[Dataset entries]

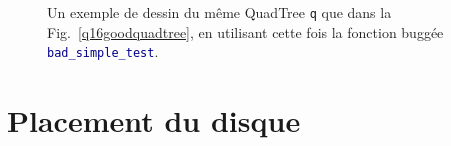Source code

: \documentclass[11pt]{scrartcl}
\newcommand{\funname}[1]{\texttt{\textcolor{darkblue}{#1}}}
\newcommand{\code}[1]{\texttt{#1}}
\begin{document}
\begin{description}
\begin{figure}[!h]
	\centering
	\caption{\label{q16badquadtree} Un exemple de dessin du même QuadTree \code{q} que dans la Fig.~\ref{q16goodquadtree}, en utilisant cette fois la fonction buggée \funname{bad_simple_test}.}
\end{figure}

\clearpage

\end{description}

\section{Placement du disque}
\end{document}
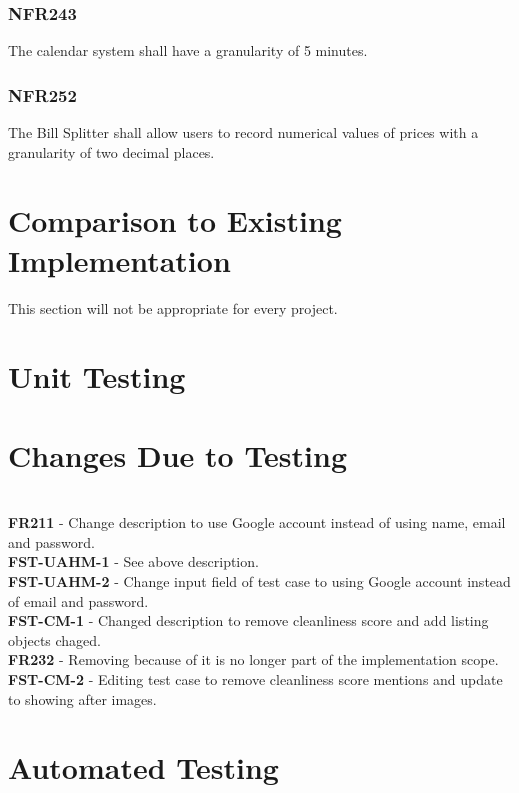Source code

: \documentclass[12pt, titlepage]{article}
\begin{document}
\subsubsection{NFR243}
The calendar system shall have a granularity of 5 minutes.
\subsubsection{NFR252}
The Bill Splitter shall allow users to record numerical values of
prices with a granularity of two decimal places.

\section{Comparison to Existing Implementation}	

This section will not be appropriate for every project.

\section{Unit Testing}

\section{Changes Due to Testing}

\\
\textbf{FR211} - Change description to use Google account instead of using name, email and password.\\
\textbf{FST-UAHM-1} - See above description. \\
\textbf{FST-UAHM-2} - Change input field of test case to using Google account instead of email and password. \\
\textbf{FST-CM-1} - Changed description to remove cleanliness score and add listing objects chaged. \\
\textbf{FR232} - Removing because of it is no longer part of the implementation scope. \\
\textbf{FST-CM-2} - Editing test case to remove cleanliness score mentions and update to showing after images. \\


\section{Automated Testing}
		
\end{document}

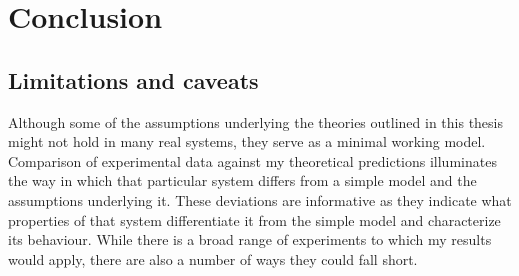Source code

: \chapter{Conclusion}



\section{Limitations and caveats}
Although some of the assumptions underlying the theories outlined in this thesis might not hold in many real systems, they serve as a minimal working model. %
Comparison of experimental data against my theoretical predictions illuminates the way in which that particular system differs from a simple model and the assumptions underlying it. 
These deviations are informative as they indicate what properties of that system differentiate it from the simple model and characterize its behaviour. 
While there is a broad range of experiments to which my results would apply, there are also a number of ways they could fall short. %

Exercise: Among the lines above, please find those with "password" and copy them.

Answer section:
\textbf{FR211} - Change description to use Google account instead of using name, email and password.\\
\textbf{FST-UAHM-2} - Change input field of test case to using Google account instead of email and password. \\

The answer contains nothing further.